O objetivo declarado é reunir os batistas, que se encontram divididos há um século e meio nos Estados Unidos. Mas a ambição implícita é levar a melhor em relação aos batistas do Sul que, ao serem convidados a aderir à NBC, não só recusaram o convite como promoveram uma campanha contra este concorrente “liberal-progressista”, termo que utilizam como insulto.

Jimmy Carter pronunciou o discurso de abertura. Bill Clinton e Al Gore estavam presentes. “Dois antigos presidentes, um ex-vice-presidente e dois Prêmios Nobel reunidos em três batistas”, comenta com orgulho Jo Haag, responsável pela Convenção Geral dos Batistas do Texas (BGCT), associação que separou os Batistas do Sul. Junto com William Underwood, antigo presidente da grande universidade batista Baylor, de Waco, Jimmy Carter foi o principal mestre de obras do projeto.

Tradição “branca”

Criado em 10 de abril de 2006, o projeto foi atraindo uma atenção crescente. Mais de 20 mil delegados dos 50 Estados americanos foram a Atlanta. Os senadores republicanos Lindsey Graham (Carolina do Sul) e Charles Grassley (Iowa) participaram da convenção, assim como o autor de best-sellers John Grisham. Entre os convidados de honra estrangeiros estava presente Hanna Massad, a única pastora batista de Gaza. Também estavam lá, evidentemente, William Shaw e T. de Witt Smith, os presidentes das duas grandes associações de batistas negros – os “Nacionais” e os “Progressistas”.

“A cisão histórica entre os batistas do Sul e do Norte dizia respeito à questão da escravidão”, explica Suzi Paynter, diretora para assuntos políticos e éticos da BGCT. Os primeiros eram a favor, os segundos contra. Desde então, esta tendência perpetuou uma tradição não apenas “branca” como também portadora de uma visão segundo a qual toda evolução é percebida como uma ofensa a Deus. Não foi por acaso, diz Suzi Paynter, se a NBC foi constituída por iniciativa de associações negras: “O pequeno precisava do grande. O processo foi muito demorado, mas agora, a junção está completa”.

Uma junção política? Ela garante que é o contrário: trata-se de “romper com a prática” desses batistas “dotados de uma agenda política”. A New Baptist Covenant quer “retornar ao ensinamento do Cristo: recusar a ordem das coisas quando esta é nociva para a humanidade”. Resta que o ressurgimento de um batismo “dos depauperados e dos fracos”, diz Jo Haag, não é fortuito.

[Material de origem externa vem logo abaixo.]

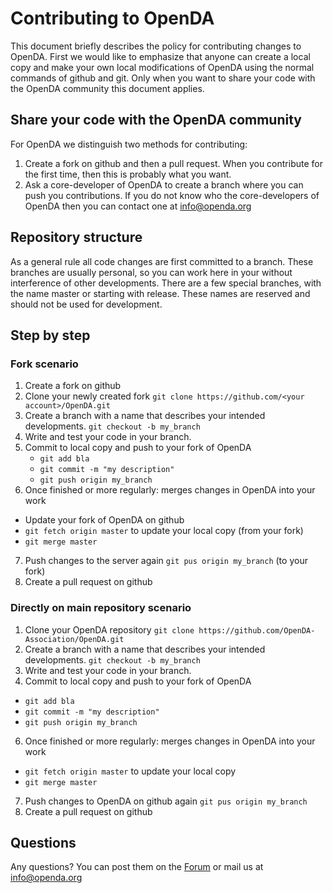 
# Contributing to OpenDA

This document briefly describes the policy for contributing changes to OpenDA.
First we would like to emphasize that anyone can create a local copy and make your own
local modifications of OpenDA using the normal commands of github and git. Only when you want to
share your code with the OpenDA community this document applies.

## Share your code with the OpenDA community

For OpenDA we distinguish two methods for contributing:
1. Create a fork on github and then a pull request. When you contribute for the first time, then this is probably what you want.
2. Ask a core-developer of OpenDA to create a branch where you can push you contributions. If you do not know who the core-developers of OpenDA then you can contact one at info@openda.org

## Repository structure

As a general rule all code changes are first committed to a branch. These branches are usually personal, so you can work here in your without interference of other developments. There are a few special branches, with the name master or starting with release. These names are reserved and should not be used for development.

## Step by step

### Fork scenario
1. Create a fork on github
2. Clone your newly created fork `git clone https://github.com/<your account>/OpenDA.git`
3. Create a branch with a name that describes your intended developments. `git checkout -b my_branch`
4. Write and test your code in your branch.
5. Commit to local copy and push to your fork of OpenDA
   * `git add bla`
   * `git commit -m "my description"`
   * `git push origin my_branch`
6. Once finished or more regularly: merges changes in OpenDA into your work
  * Update your fork of OpenDA on github
  * `git fetch origin master` to update your local copy (from your fork)
  * `git merge master`
7. Push changes to the server again `git pus origin my_branch` (to your fork)
8. Create a pull request on github

### Directly on main repository scenario
1. Clone your OpenDA repository `git clone https://github.com/OpenDA-Association/OpenDA.git`
3. Create a branch with a name that describes your intended developments.  `git checkout -b my_branch`
4. Write and test your code in your branch.
5. Commit to local copy and push to your fork of OpenDA
  * `git add bla`
  * `git commit -m "my description"`
  * `git push origin my_branch`
6. Once finished or more regularly: merges changes in OpenDA into your work
  * `git fetch origin master` to update your local copy
  * `git merge master`
7. Push changes to OpenDA on github again `git pus origin my_branch`
8. Create a pull request on github

## Questions

Any questions? You can post them on the [Forum](https://sourceforge.net/p/openda/discussion/?source=navbar) or mail us at info@openda.org
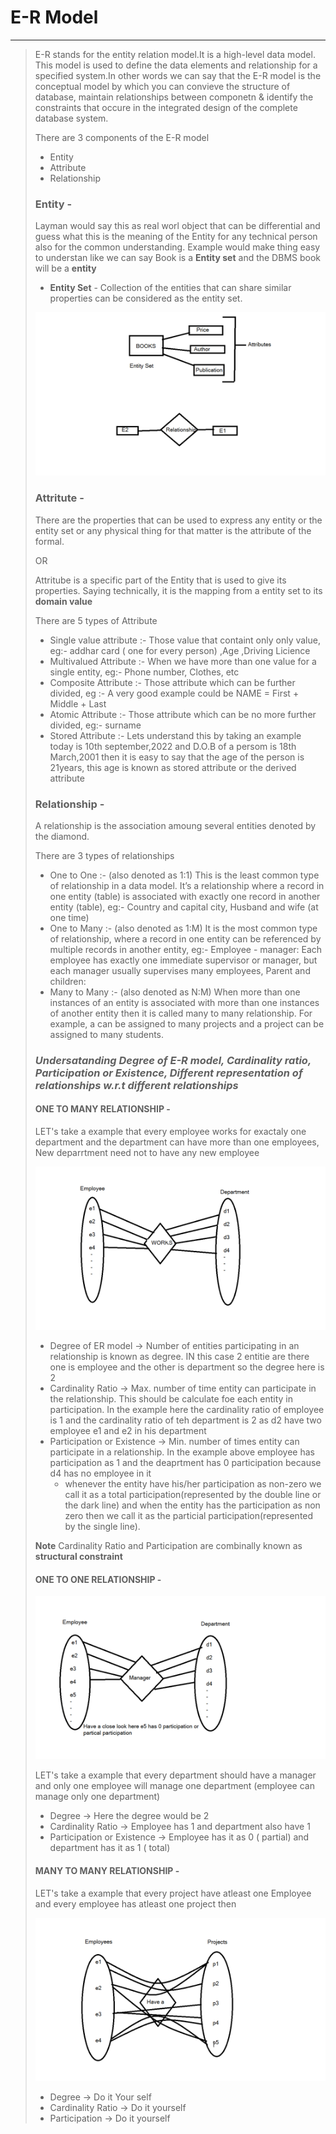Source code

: #  E-R Model 
---
> E-R stands for the entity relation model.It is a high-level data model. This model is used to define the data elements and relationship for a specified system.In other words we can say that the E-R model is the conceptual model by which you can convieve the structure of database, maintain relationships between componetn & identify the constraints that occure in the integrated design of the complete database system.
>
> There are 3 components of the E-R model
>   - Entity
>   - Attribute
>  - Relationship
 >  
> ### Entity - 
>Layman would say this as real worl object that can be differential and guess what this is the meaning of the Entity for any technical person also for the common understanding.
>    Example would make thing easy to understan like we can say Book is a **Entity set** and the DBMS book will be a **entity**
>    - **Entity Set** - Collection of the entities that can share similar properties can be considered as the entity set.
>
>  ![Image of the entity and attribute](https://github.com/RAGHAVSHARMA01/E-R-model/blob/main/1.png)   
>
> ### Attritute - 
> There are the properties that can be used to express any entity or the entity set or any physical thing for that matter is the attribute of the formal.
>
> OR 
>
> Attritube is a specific part of the Entity that is used to give its properties. Saying technically, it is the mapping from a entity set to its **domain value**
> 
> There are 5 types of Attribute
> - Single value attribute :- Those value that containt only only value, eg:- addhar card ( one for every person) ,Age ,Driving Licience
> - Multivalued Attribute :- When we have more than one value for a single entity, eg:- Phone number, Clothes, etc
> - Composite Attribute :- Those attribute which can be further divided, eg :- A very good example could be NAME = First + Middle + Last
> - Atomic Attribute :- Those attribute which can be no more further divided, eg:- surname
> - Stored Attribute :- Lets understand this by taking an example today is 10th september,2022 and D.O.B of a persom is 18th March,2001 then it is easy to say that the age of the person is 21years, this age is known as stored attribute or the derived attribute
> ### Relationship - 
> A relationship is the association amoung several entities denoted by the diamond.
> 
> There are 3 types of relationships
>   - One to One :- (also denoted as 1:1) This is the least common type of relationship in a data model. It’s a relationship where a record in one entity (table) is associated with exactly one record in another entity (table), eg:- Country and capital city, Husband and wife (at one time)
>   - One to Many :- (also denoted as 1:M) It is the most common type of relationship, where a record in one entity can be referenced by multiple records in another entity, eg:- Employee - manager: Each employee has exactly one immediate supervisor or manager, but each manager usually supervises many employees, Parent and children:
> - Many to Many :- (also denoted as N:M) When more than one instances of an entity is associated with more than one instances of another entity then it is called many to many relationship. For example, a can be assigned to many projects and a project can be assigned to many students.
>
>### *Undersatanding Degree of E-R model, Cardinality ratio, Participation or Existence, Different representation of relationships w.r.t different relationships*
>
> #### ONE TO MANY RELATIONSHIP - 
> LET's take a example that every employee works for exactaly one department and the department can have more than one employees,  New deparrtment need not to have any new employee
>
> ![Image of a one to many relationship](https://github.com/RAGHAVSHARMA01/E-R-model/blob/main/o%20to%20m.png)
>
>   - Degree of ER model -> Number of entities participating in an relationship is known as degree. IN this case 2 entitie are there one is employee and the other is department so the degree here is 2
>   - Cardinality Ratio -> Max. number of time entity can participate in the relationship. This should be calculate foe each entity in participation. In the example here the cardinality ratio of employee is 1 and the cardinality ratio of teh department is 2 as d2 have two employee e1 and e2 in his department
> - Participation or Existence -> Min. number of times entity can participate in a relationship. In the example above employee has participation as 1 and the deaprtment has 0 participation because d4 has no employee in it
>    * whenever the entity have his/her participation as non-zero we call it as a total participation(represented by the double line or the dark line)  and when the entity has the participation as non zero then we call it as the particial participation(represented by the single line).
> 
> **Note**
>  Cardinality Ratio and Participation are combinally known as **structural constraint**
>
> #### ONE TO ONE RELATIONSHIP - 
>
> ![image of one to one relationship](https://github.com/RAGHAVSHARMA01/E-R-model/blob/main/o%20to%20o.png)
>
>
> LET's take a example that every department should have a manager and only one employee will manage one department (employee can manage only one department)
> - Degree -> Here the degree would be 2
> - Cardinality Ratio -> Employee has 1 and department also have 1
> - Participation or Existence -> Employee has it as 0 ( partial) and department has it as 1 ( total)
> #### MANY TO MANY RELATIONSHIP -
>
> LET's take a example that every project have atleast one Employee and every employee has atleast one project then
>
>  ![image of one to one relationship](https://github.com/RAGHAVSHARMA01/E-R-model/blob/main/m%20to%20m.png)
>
> - Degree -> Do it Your self 
> - Cardinality Ratio -> Do it yourself
> - Participation -> Do it yourself
















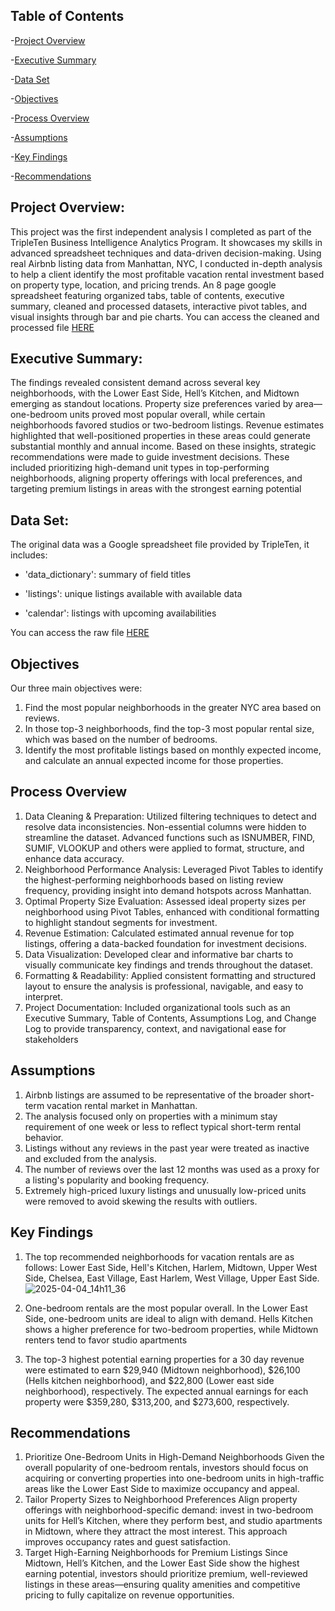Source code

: ## Table of Contents

-[Project Overview](#project-overview)

-[Executive Summary](#executive-summary)

-[Data Set](#data-set)

-[Objectives](#objectives)

-[Process Overview](#process-overview)

-[Assumptions](#assumptions)

-[Key Findings](#key-findings)

-[Recommendations](#recommendations)



## Project Overview: 

This project was the first independent analysis I completed as part of the TripleTen Business Intelligence Analytics Program. It showcases my skills in advanced spreadsheet techniques and data-driven decision-making. Using real Airbnb listing data from Manhattan, NYC, I conducted in-depth analysis to help a client identify the most profitable vacation rental investment based on property type, location, and pricing trends. An 8 page google spreadsheet  featuring organized tabs, table of contents, executive summary, cleaned and processed datasets, interactive pivot tables, and visual insights through bar and pie charts. You can access the cleaned and processed file [HERE](https://docs.google.com/spreadsheets/d/1zwB2ZrLlgm9qiAZPNZt3fdkrLzI40f7p-ygiL3GLIvw/edit?usp=sharing)

## Executive Summary:
The findings revealed consistent demand across several key neighborhoods, with the Lower East Side, Hell’s Kitchen, and Midtown emerging as standout locations. Property size preferences varied by area—one-bedroom units proved most popular overall, while certain neighborhoods favored studios or two-bedroom listings. Revenue estimates highlighted that well-positioned properties in these areas could generate substantial monthly and annual income. Based on these insights, strategic recommendations were made to guide investment decisions. These included prioritizing high-demand unit types in top-performing neighborhoods, aligning property offerings with local preferences, and targeting premium listings in areas with the strongest earning potential



## Data Set:

The original data was a Google spreadsheet file provided by TripleTen, it includes: 

-	'data_dictionary': summary of field titles 

-	'listings': unique listings available with available data

-	'calendar': listings with upcoming availabilities

  You can access the raw file [HERE](https://docs.google.com/spreadsheets/d/1FqcWY7wj30FHoBRBgUvgZMUSxJtQ5u4OiDVtZmZed0Q/edit?usp=sharing)
  







## Objectives
Our three main objectives were:
1.	Find the most popular neighborhoods in the greater NYC area based on reviews.
2.	In those top-3 neighborhoods, find the top-3 most popular rental size, which was based on the number of bedrooms.
3.	Identify the most profitable listings based on monthly expected income, and calculate an annual expected income for those properties.

## Process Overview
1.	Data Cleaning & Preparation:
Utilized filtering techniques to detect and resolve data inconsistencies. Non-essential columns were hidden to streamline the dataset. Advanced functions such as ISNUMBER, FIND, SUMIF, VLOOKUP and others were applied to format, structure, and enhance data accuracy.
2.	Neighborhood Performance Analysis:
Leveraged Pivot Tables to identify the highest-performing neighborhoods based on listing review frequency, providing insight into demand hotspots across Manhattan.
3.	Optimal Property Size Evaluation:
Assessed ideal property sizes per neighborhood using Pivot Tables, enhanced with conditional formatting to highlight standout segments for investment.
4.	Revenue Estimation:
Calculated estimated annual revenue for top listings, offering a data-backed foundation for investment decisions.
5.	Data Visualization:
Developed clear and informative bar charts to visually communicate key findings and trends throughout the dataset.
6.	Formatting & Readability:
Applied consistent formatting and structured layout to ensure the analysis is professional, navigable, and easy to interpret.
7.	Project Documentation:
Included organizational tools such as an Executive Summary, Table of Contents, Assumptions Log, and Change Log to provide transparency, context, and navigational ease for stakeholders


## Assumptions
1) Airbnb listings are assumed to be representative of the broader short-term vacation rental market in Manhattan.
2) The analysis focused only on properties with a minimum stay requirement of one week or less to reflect typical short-term rental behavior.
3) Listings without any reviews in the past year were treated as inactive and excluded from the analysis.
4) The number of reviews over the last 12 months was used as a proxy for a listing's popularity and booking frequency.
5) Extremely high-priced luxury listings and unusually low-priced units were removed to avoid skewing the results with outliers.

## Key Findings
1.	The top recommended neighborhoods for vacation rentals are as follows: Lower East Side, Hell's Kitchen, Harlem, Midtown, Upper West Side, Chelsea, East Village, East Harlem, West Village, Upper East Side.
   ![2025-04-04_14h11_36](https://github.com/user-attachments/assets/1fc256d3-b76b-4fd9-955a-fe7eaec9c971)


3.	One-bedroom rentals are the most popular overall. In the Lower East Side, one-bedroom units are ideal to align with demand. Hells Kitchen shows a higher preference for two-bedroom properties, while Midtown renters tend to favor studio apartments

4.	The top-3 highest potential earning properties for a 30 day revenue were estimated to earn $29,940 (Midtown neighborhood), $26,100 (Hells kitchen neighborhood), and $22,800 (Lower east side neighborhood), respectively. The expected annual earnings for each property were $359,280, $313,200, and $273,600, respectively.

## Recommendations

1. Prioritize One-Bedroom Units in High-Demand Neighborhoods
Given the overall popularity of one-bedroom rentals, investors should focus on acquiring or converting properties into one-bedroom units in high-traffic areas like the Lower East Side to maximize occupancy and appeal.
2. Tailor Property Sizes to Neighborhood Preferences
Align property offerings with neighborhood-specific demand: invest in two-bedroom units for Hell’s Kitchen, where they perform best, and studio apartments in Midtown, where they attract the most interest. This approach improves occupancy rates and guest satisfaction.
3. Target High-Earning Neighborhoods for Premium Listings
Since Midtown, Hell’s Kitchen, and the Lower East Side show the highest earning potential, investors should prioritize premium, well-reviewed listings in these areas—ensuring quality amenities and competitive pricing to fully capitalize on revenue opportunities.

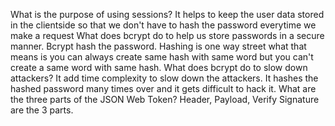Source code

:  What is the purpose of using sessions?
 It helps to keep the user data stored  in the clientside so that we don't have to hash the password everytime we make a request
 What does bcrypt do to help us store passwords in a secure manner.
    Bcrypt hash the password. Hashing is one way street what that means is you can always create same hash with same word but you can't create a same word with same hash. 
 What does bcrypt do to slow down attackers?
    It add time complexity to slow down the attackers. It hashes the hashed password many times over and it gets difficult to hack it.
 What are the three parts of the JSON Web Token?
    Header, Payload, Verify Signature are the 3 parts.
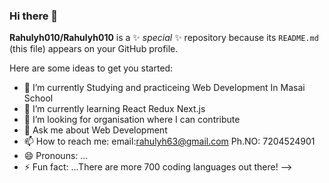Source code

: ### Hi there 👋


**Rahulyh010/Rahulyh010** is a ✨ _special_ ✨ repository because its `README.md` (this file) appears on your GitHub profile.

Here are some ideas to get you started:

- 🔭 I’m currently Studying and practiceing Web Development In Masai School
- 🌱 I’m currently learning React Redux Next.js 
- 👯 I’m looking for organisation where I can contribute 
- 💬 Ask me about Web Development
- 📫 How to reach me: email:rahulyh63@gmail.com Ph.NO: 7204524901
- 😄 Pronouns: ...
- ⚡ Fun fact: ...There are more 700 coding languages out there! 
-->
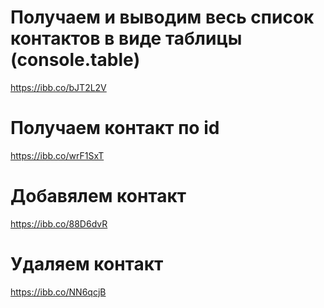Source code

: # Получаем и выводим весь список контактов в виде таблицы (console.table)

https://ibb.co/bJT2L2V

# Получаем контакт по id

https://ibb.co/wrF1SxT

# Добавялем контакт

https://ibb.co/88D6dvR

# Удаляем контакт

https://ibb.co/NN6qcjB
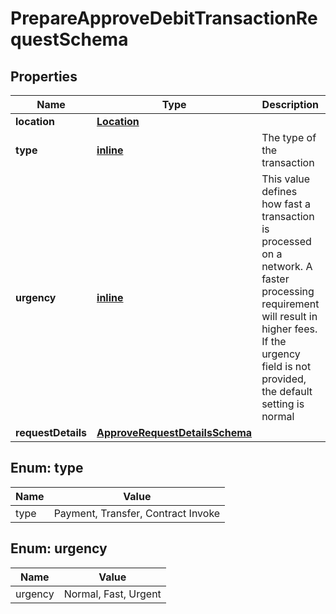 
# PrepareApproveDebitTransactionRequestSchema

## Properties
Name | Type | Description | Notes
------------ | ------------- | ------------- | -------------
**location** | [**Location**](Location.md) |  | 
**type** | [**inline**](#Type) | The type of the transaction | 
**urgency** | [**inline**](#Urgency) | This value defines how fast a transaction is processed on a network. A faster processing requirement will result in higher fees. If the urgency field is not provided, the default setting is normal | 
**requestDetails** | [**ApproveRequestDetailsSchema**](ApproveRequestDetailsSchema.md) |  |  [optional]


<a name="Type"></a>
## Enum: type
Name | Value
---- | -----
type | Payment, Transfer, Contract Invoke


<a name="Urgency"></a>
## Enum: urgency
Name | Value
---- | -----
urgency | Normal, Fast, Urgent



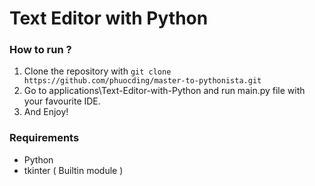 # Text Editor with Python



### How to run ?
1. Clone the repository with `git clone https://github.com/phuocding/master-to-pythonista.git`
2. Go to applications\Text-Editor-with-Python and run main.py file with your favourite IDE.
3. And Enjoy!

### Requirements 
- Python
- tkinter ( Builtin module )




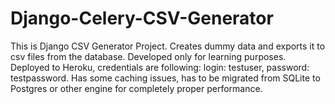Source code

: # Django-Celery-CSV-Generator
This is Django CSV Generator Project. Creates dummy data and exports it to csv files from the database. Developed only for learning purposes. Deployed to Heroku, credentials are following: login: testuser, password: testpassword. Has some caching issues, has to be migrated from SQLite to Postgres or other engine for completely proper performance.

Os batistas do Sul, de tendência fundamentalista, “associaram o seu destino aos setores mais conservadores do país. A guerra no Iraque, a recessão, a crise social e o declínio da administração Bush resultaram no seu próprio declínio”, acrescenta. “Os atentados de 11 de setembro tinham paralisado as pessoas e servido aos interesses dos milenaristas”, acrescenta Suzi Paynter. “Hoje, nós voltamos a ser ouvidos”.

O fato de a New Baptist Covenant realizar a sua primeira “grande missa” no momento em que se aproxima o pleito presidencial americano não é por acaso. Os batistas texanos confirmam a ligação entre os dois eventos: em Atlanta, as figuras de destaque – além de uma proporção muito grande dos participantes – são democratas. Na noite de segunda-feira, Mary Darden havia se recusado a assistir ao discurso do presidente Bush sobre o estado da União. “Eu não consigo mais agüentar este homem”, diz. “Ele está deixando a América inteira envergonhada”.